The preceding description is exemplary rather than limiting in nature. Variations and modifications to the disclosed examples may become apparent to those skilled in the art that do not necessarily depart from the essence of this disclosure. The scope of legal protection given to this disclosure can only be determined by studying the following claims.

Claims

1. A method of treating a carbon electrode, the method comprising:

providing a carbon-based electrode including a surface that has a plurality of chemically different carbon oxides; and

treating the surface with a reducing agent to reduce at least a portion of the plurality of chemically different carbon oxides to a target carbon oxide.

2. The method as recited in claim 1, wherein the target carbon oxide is carbon hydroxyl.

3. The method as recited in claim 1, wherein the plurality of chemically different carbon oxides includes carboxyls.

4. The method as recited in claim 1, wherein the reducing agent is in a non-aqueous solution.

5. The method as recited in claim 1, wherein the reducing agent includes an alkali metal.

6. The method as recited in claim 5, wherein the alkali metal is selected from the group consisting of lithium, sodium and combinations thereof.

7. The method as recited in claim 1, wherein the reducing agent is included in 1-3 molar non-aqueous solution.

8. The method as recited in claim 1, wherein, after the treating of the surface, the surface has a concentration of the target carbon oxide of more than 50% of the total carbon oxide species on the surface of the electrode.

9. The method as recited in claim 1, wherein the reducing agent is an organic reducing agent selected from a group consisting of diborane (B2H6), metal-organic agents and combinations thereof.

10. The method as recited in claim 1, wherein the reducing agent is a hydride.

11. The method as recited in claim 1, wherein the plurality of chemically different carbon oxides include carbonyls and carboxylates.

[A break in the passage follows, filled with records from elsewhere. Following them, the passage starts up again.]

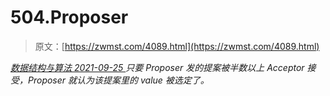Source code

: <!--yml
category: 未分类
date: 0001-01-01 00:00:00
--->

# 504.Proposer

> 原文：[https://zwmst.com/4089.html](https://zwmst.com/4089.html)

   [ *数据结构与算法* ](https://zwmst.com/%e6%95%b0%e6%8d%ae%e7%bb%93%e6%9e%84%e4%b8%8e%e7%ae%97%e6%b3%95)*[ <time datetime="2021-09-26T01:20:15+08:00"> 2021-09-25 </time> ](https://zwmst.com/4089.html)  只要 Proposer 发的提案被半数以上 Acceptor 接受，Proposer 就认为该提案里的 value 被选定了。*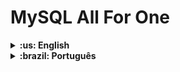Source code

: # MySQL All For One

<details>
  <summary markdown="span"><strong>:us: English</strong></summary><br />
  
## :page_with_curl: About

This is the second project of the Back-end curriculum developed at Trybe.

In this project I developed SQL queries to manipulate and access data from a database previously implemented.
<br />

## :man_technologist: Skills

* Create SQL queries to manipulate and access data from a database.
<br />

## :hammer_and_wrench: Tools

* SQL
* Docker
* MySQL

</details>

<details>
  <summary markdown="span"><strong>:brazil: Português</strong></summary><br />
  
## :page_with_curl: Sobre

Esse é o segundo projeto desenvolvido na Trybe do módulo de Back-end.

Neste projeto desenvolvi queries SQL para manipular e acessar dados de um banco de dados que já estava previamente implementado.
<br />

## :man_technologist: Habilidades
* Criar queries SQL para manipular e acessar dados de um banco de dados.
<br />

## :hammer_and_wrench: Ferramentas

* SQL
* Docker
* MySQL

</details>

12. The method as recited in claim 1, wherein the reducing agent is selected from the group consisting of NaBH4, LiAlH4 LiBH3 and combinations thereof.

13. The method as recited in claim 1, further comprising oxidizing the surface in an oxidation treatment to generate at least a portion of the plurality of chemically different carbon oxides.

14. A method of treating a carbon electrode, the method comprising:

providing a carbon-based electrode including a surface that has an initial non-zero concentration of a target carbon oxide; and

treating the surface with a reducing agent to increase the initial non-zero concentration of the target carbon oxide.

15. The method as recited in claim 14, wherein the target carbon oxide is carbon hydroxyl.

16. The method as recited in claim 14, including treating the surface at a temperature of no greater than 30° C.

17. The method as recited in claim 14, including treating the surface with the reducing agent to provide a concentration of the target carbon oxide on the surface of more than 50%.

18. The method as recited in claim 14, including treating the surface with the reducing agent to provide a predominate amount of the target carbon oxide relative to any other chemically different carbon oxides on the surface.

19. An electrode comprising:

a carbon-based material including an electrochemically active surface that has a predominant concentration of a target carbon oxide relative to any other chemically different carbon oxides on the surface.

20. The electrode as recited in claim 19, wherein the predominate concentration is of the target carbon oxide is more than 50% of the total carbon oxide species, and the target carbon oxide is carbon hydroxyl.

21. The electrode as recited in claim 19, wherein the carbon-based material includes carbon fibers.